By the year 2000, Burbank Airport will have a modern control tower and terminal offering passengers more comfortable and convenient access to airlines. Almost 8 million passengers will fly to and from the airport each year, a steep increase from the current 2.7 million air travelers. An average of 226 planes will arrive at and depart from the facility each day, up from the current 126.
Or so say some forecasters.
But others say that, despite the steady growth of Burbank Airport's operations and the recent addition of an eighth airline authorized to fly out of the facility, those dreams and projections may never come true. They say that its expansion will be limited by legal, physical and governmental restrictions.
Anti-noise groups also are expected to play a vocal and significant role in airport development decisions, further limiting growth.
So many are the barriers to development that airport officials claim that it is easier to predict what the airport will not become, rather than what it will.
'Be a Good Neighbor'
"As far as where I would like to see the airport in 20 years, I would like to be able to see it handle the needs of the public, but also be a good neighbor," Burbank Airport Manager Tom Greer said. "But Burbank will never be a Los Angeles International Airport. The accommodations and types of air service provided by carriers would never be placed on Burbank like LAX."
Airport officials acknowledge that activity at the airport has been rising steadily, an issue of concern to surrounding communities affected by jet noise. But they say that there is only so much air traffic the airport can handle, and that the future of the airport is rooted in its limited acreage, proximity to mountains and the perpendicular layout of the two runways.
"Not even a new terminal will increase the flights," said Robert Garcin, president of the Burbank-Glendale-Pasadena Airport Authority. "Passengers will go to Burbank because of the convenience of the flights, not because it's a big or new terminal. And having more conveniences is not going to cause American Airlines or some other airline to say that, 'Well, let's fly out of Burbank now.' "
Greer agreed. "I don't see the market for an unlimited number of planes in Burbank," he said. "This will still be just a regional airport serving the corporate industrial base of the San Fernando Valley."
No Master Plan Adopted
The Airport Authority has failed to adopt a master plan for growth, although anti-noise forces assert that it has been keying growth to an unadopted 1981 master plan. That plan envisioned nearly three times the number of passengers as there are today.
Because of this, the homeowners say, the Airport Authority last month rubber-stamped Trans World Airlines' application to begin two round trips a day from Burbank to St. Louis on Nov. 15.

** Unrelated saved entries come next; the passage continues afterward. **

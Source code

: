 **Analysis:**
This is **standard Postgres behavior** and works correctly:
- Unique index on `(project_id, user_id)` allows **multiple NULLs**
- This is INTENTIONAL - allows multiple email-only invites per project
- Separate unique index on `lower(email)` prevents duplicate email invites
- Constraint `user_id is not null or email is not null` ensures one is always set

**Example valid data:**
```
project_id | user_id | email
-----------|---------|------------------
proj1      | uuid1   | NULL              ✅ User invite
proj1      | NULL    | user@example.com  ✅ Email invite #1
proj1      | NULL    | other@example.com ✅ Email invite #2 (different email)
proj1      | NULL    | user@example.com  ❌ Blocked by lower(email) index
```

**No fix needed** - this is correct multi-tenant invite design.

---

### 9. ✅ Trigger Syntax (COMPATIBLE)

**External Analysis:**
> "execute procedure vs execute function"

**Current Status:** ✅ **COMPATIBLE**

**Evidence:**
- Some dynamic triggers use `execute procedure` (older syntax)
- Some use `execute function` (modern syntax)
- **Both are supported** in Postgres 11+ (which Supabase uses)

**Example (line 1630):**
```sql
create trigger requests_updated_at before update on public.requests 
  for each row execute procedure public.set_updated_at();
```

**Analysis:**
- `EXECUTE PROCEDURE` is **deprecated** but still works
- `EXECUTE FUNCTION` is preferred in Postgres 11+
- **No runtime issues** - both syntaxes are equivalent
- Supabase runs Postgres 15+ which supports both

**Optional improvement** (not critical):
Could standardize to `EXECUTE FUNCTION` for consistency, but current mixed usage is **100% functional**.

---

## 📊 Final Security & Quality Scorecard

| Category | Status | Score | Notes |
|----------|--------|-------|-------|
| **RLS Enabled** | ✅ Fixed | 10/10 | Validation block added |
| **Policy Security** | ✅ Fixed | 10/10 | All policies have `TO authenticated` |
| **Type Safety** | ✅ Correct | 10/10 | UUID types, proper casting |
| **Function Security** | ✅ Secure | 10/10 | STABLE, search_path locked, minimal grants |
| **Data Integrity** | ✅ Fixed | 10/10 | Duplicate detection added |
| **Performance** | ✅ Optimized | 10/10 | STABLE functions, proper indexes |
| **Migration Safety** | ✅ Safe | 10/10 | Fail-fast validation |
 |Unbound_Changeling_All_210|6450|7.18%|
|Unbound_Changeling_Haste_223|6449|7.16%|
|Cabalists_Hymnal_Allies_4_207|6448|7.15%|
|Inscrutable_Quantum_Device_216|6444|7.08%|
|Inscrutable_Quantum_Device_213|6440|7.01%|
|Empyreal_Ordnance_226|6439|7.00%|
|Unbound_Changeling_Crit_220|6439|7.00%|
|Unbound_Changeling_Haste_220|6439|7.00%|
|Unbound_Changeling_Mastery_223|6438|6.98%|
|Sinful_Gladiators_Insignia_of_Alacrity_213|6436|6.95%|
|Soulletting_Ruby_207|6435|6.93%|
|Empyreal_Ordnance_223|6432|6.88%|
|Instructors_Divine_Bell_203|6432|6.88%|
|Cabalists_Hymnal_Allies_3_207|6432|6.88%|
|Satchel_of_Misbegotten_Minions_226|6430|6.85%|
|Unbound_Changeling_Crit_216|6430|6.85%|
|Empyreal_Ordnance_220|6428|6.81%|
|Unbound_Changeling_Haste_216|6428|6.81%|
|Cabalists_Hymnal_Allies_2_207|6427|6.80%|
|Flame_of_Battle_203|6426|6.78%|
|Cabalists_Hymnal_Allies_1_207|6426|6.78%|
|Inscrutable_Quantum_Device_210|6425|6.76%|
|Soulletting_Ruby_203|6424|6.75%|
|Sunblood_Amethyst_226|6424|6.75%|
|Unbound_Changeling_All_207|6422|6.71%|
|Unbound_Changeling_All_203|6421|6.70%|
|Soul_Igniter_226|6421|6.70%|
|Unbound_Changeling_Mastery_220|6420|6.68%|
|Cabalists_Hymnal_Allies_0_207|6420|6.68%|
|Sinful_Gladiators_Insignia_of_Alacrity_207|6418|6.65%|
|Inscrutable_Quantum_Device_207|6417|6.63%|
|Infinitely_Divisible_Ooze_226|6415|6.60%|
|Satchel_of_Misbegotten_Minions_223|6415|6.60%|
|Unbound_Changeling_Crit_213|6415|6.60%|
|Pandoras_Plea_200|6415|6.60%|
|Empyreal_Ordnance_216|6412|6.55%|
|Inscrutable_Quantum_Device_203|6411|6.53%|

With the addition of TWA, eight major commercial air carriers will fly out of the airport, which has an 11-gate terminal built 50 years ago. The Airport Authority is negotiating with Lockheed Corp. to acquire land to build the new terminal because the Federal Aviation Administration has said that the existing building is too close to runways. The new terminal, however, would have the same number of gates.

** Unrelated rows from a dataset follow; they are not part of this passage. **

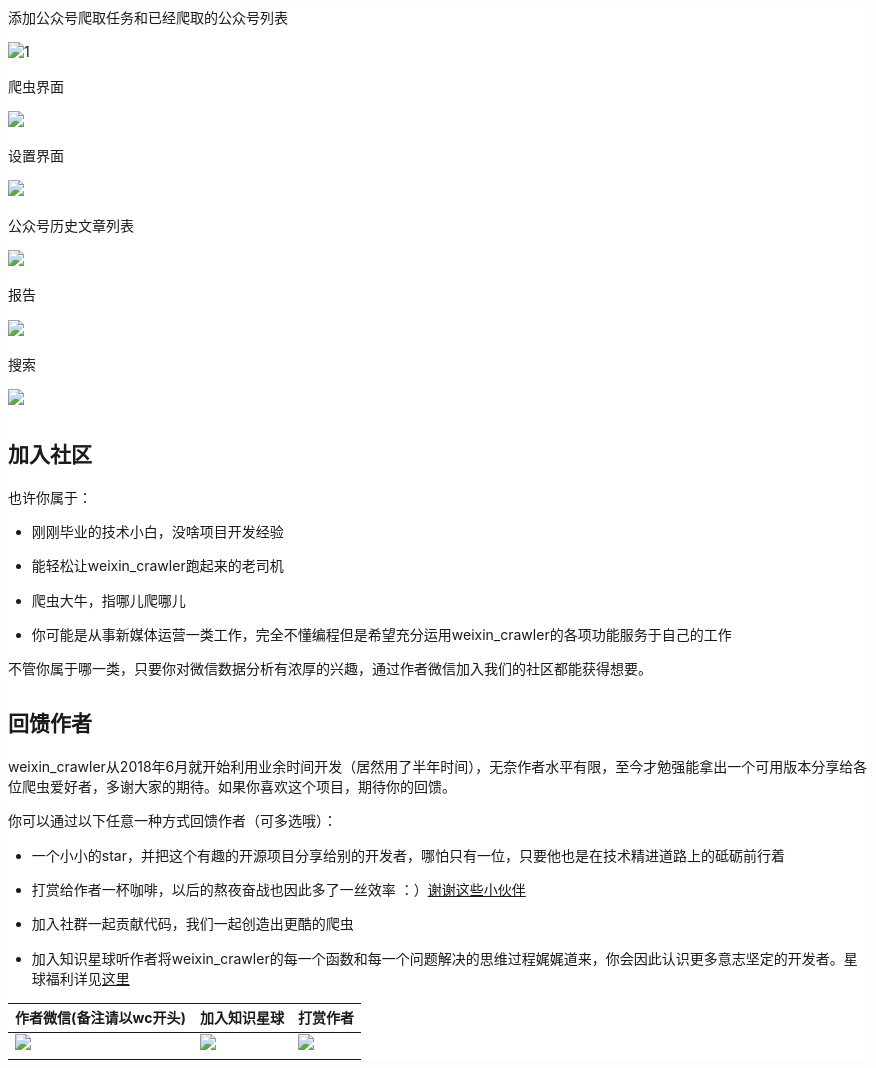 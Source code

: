 添加公众号爬取任务和已经爬取的公众号列表

![1](readme_img/公众号.png)

爬虫界面

![](readme_img/caiji.png)

设置界面

![ ](readme_img/设置.png)

公众号历史文章列表

![ ](readme_img/历史文章列表.gif)

报告

![ ](readme_img/报告.gif)

搜索

![ ](readme_img/搜索.gif)

## 加入社区

也许你属于：

- 刚刚毕业的技术小白，没啥项目开发经验

- 能轻松让weixin_crawler跑起来的老司机

- 爬虫大牛，指哪儿爬哪儿

- 你可能是从事新媒体运营一类工作，完全不懂编程但是希望充分运用weixin_crawler的各项功能服务于自己的工作

不管你属于哪一类，只要你对微信数据分析有浓厚的兴趣，通过作者微信加入我们的社区都能获得想要。

## 回馈作者

weixin_crawler从2018年6月就开始利用业余时间开发（居然用了半年时间），无奈作者水平有限，至今才勉强能拿出一个可用版本分享给各位爬虫爱好者，多谢大家的期待。如果你喜欢这个项目，期待你的回馈。

你可以通过以下任意一种方式回馈作者（可多选哦）：

- 一个小小的star，并把这个有趣的开源项目分享给别的开发者，哪怕只有一位，只要他也是在技术精进道路上的砥砺前行着

- 打赏给作者一杯咖啡，以后的熬夜奋战也因此多了一丝效率 ：）[谢谢这些小伙伴](readme_img/thanks.md)

- 加入社群一起贡献代码，我们一起创造出更酷的爬虫 

- 加入知识星球听作者将weixin_crawler的每一个函数和每一个问题解决的思维过程娓娓道来，你会因此认识更多意志坚定的开发者。星球福利详见[这里](readme_img/join_base.md)

| 作者微信(备注请以wc开头)          | 加入知识星球                    | 打赏作者                    |
| ----------------------- | ------------------------- | ----------------------- |
| ![ ](readme_img/wq.jpg) | ![ ](readme_img/知识星球.png) | ![ ](readme_img/打赏.png) |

Greer said several airlines would be able to share the 11 gates of the new terminal, but that a large increase in the number of flights is not expected.
"It's hard to know the capacity until we know flight schedules and determine how we would juggle what's happening on the runways," Greer said.

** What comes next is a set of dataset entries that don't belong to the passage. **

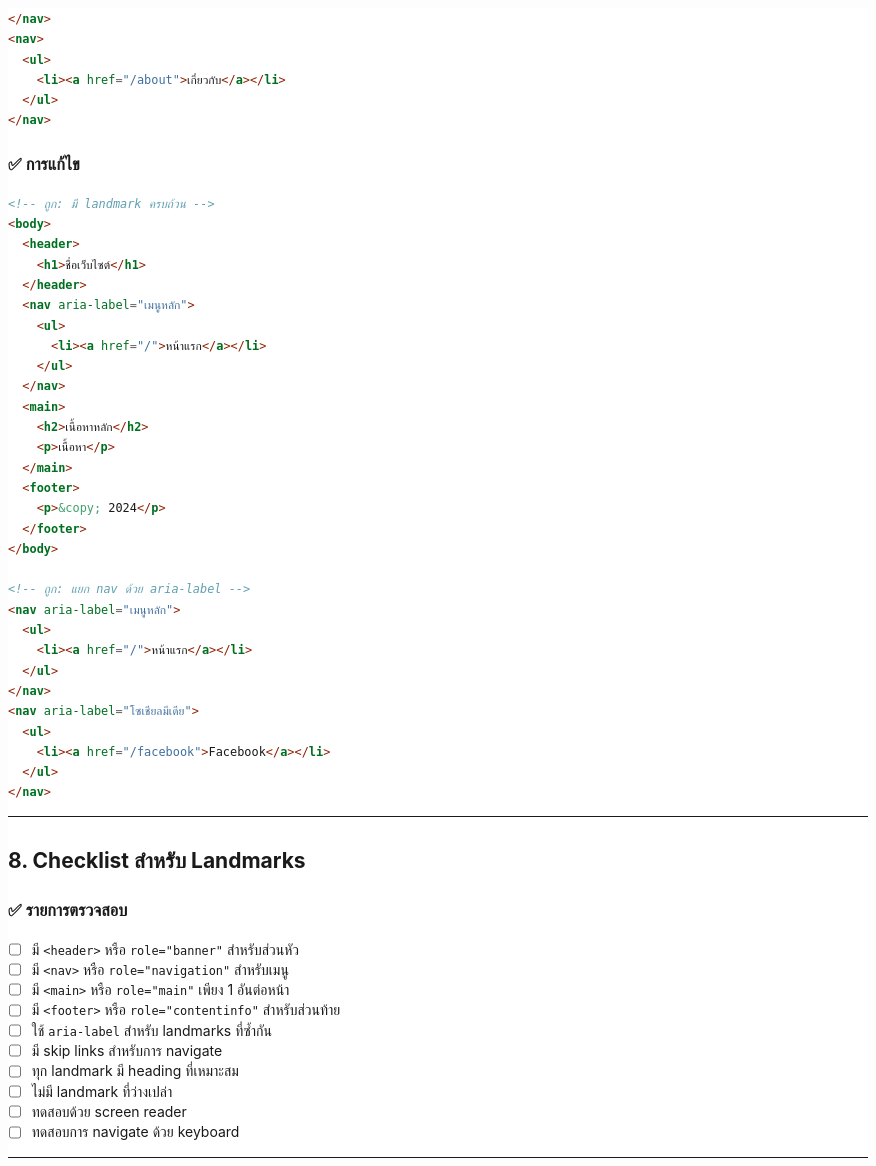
 ```html
</nav>
<nav>
  <ul>
    <li><a href="/about">เกี่ยวกับ</a></li>
  </ul>
</nav>
```

### ✅ การแก้ไข

```html
<!-- ถูก: มี landmark ครบถ้วน -->
<body>
  <header>
    <h1>ชื่อเว็บไซต์</h1>
  </header>
  <nav aria-label="เมนูหลัก">
    <ul>
      <li><a href="/">หน้าแรก</a></li>
    </ul>
  </nav>
  <main>
    <h2>เนื้อหาหลัก</h2>
    <p>เนื้อหา</p>
  </main>
  <footer>
    <p>&copy; 2024</p>
  </footer>
</body>

<!-- ถูก: แยก nav ด้วย aria-label -->
<nav aria-label="เมนูหลัก">
  <ul>
    <li><a href="/">หน้าแรก</a></li>
  </ul>
</nav>
<nav aria-label="โซเชียลมีเดีย">
  <ul>
    <li><a href="/facebook">Facebook</a></li>
  </ul>
</nav>
```

---

## 8. Checklist สำหรับ Landmarks

### ✅ รายการตรวจสอบ

- [ ] มี `<header>` หรือ `role="banner"` สำหรับส่วนหัว
- [ ] มี `<nav>` หรือ `role="navigation"` สำหรับเมนู
- [ ] มี `<main>` หรือ `role="main"` เพียง 1 อันต่อหน้า
- [ ] มี `<footer>` หรือ `role="contentinfo"` สำหรับส่วนท้าย
- [ ] ใช้ `aria-label` สำหรับ landmarks ที่ซ้ำกัน
- [ ] มี skip links สำหรับการ navigate
- [ ] ทุก landmark มี heading ที่เหมาะสม
- [ ] ไม่มี landmark ที่ว่างเปล่า
- [ ] ทดสอบด้วย screen reader
- [ ] ทดสอบการ navigate ด้วย keyboard

---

Executives for most of the airlines serving Burbank Airport, including TWA, with its soon-to-be inaugurated service, said they were pleased with their operations at Burbank. Officials from airlines such as PSA and Continental said they considered Burbank a vital location, but they have no plans to expand their short- and medium-haul operations.
"We feel that this is the perfect regional airport, and we've done very well here," said Bill Hastings, a spokesman for PSA. He said PSA flew more than 1.5 million passengers to and from Burbank Airport last year.
Other major airlines contacted by The Times that do not use the airport indicated that they had no current interest in starting operations there. A Delta Air Lines official said he felt the airport "was too small a location" for them to house an operation. A Pan American World Airways spokesman simply said Burbank Airport "does not fit" into their future plans.
The 1981 master plan indicates that while the airport is important "because of its convenient location and its ability to satisfy a significant portion of the air transportation needs of area residents and businesses," it was unlikely that carriers would want to extensively expand their operations there because existing runways restrict the size of airplanes, thus limiting the number of passengers and making most longer flights uneconomical.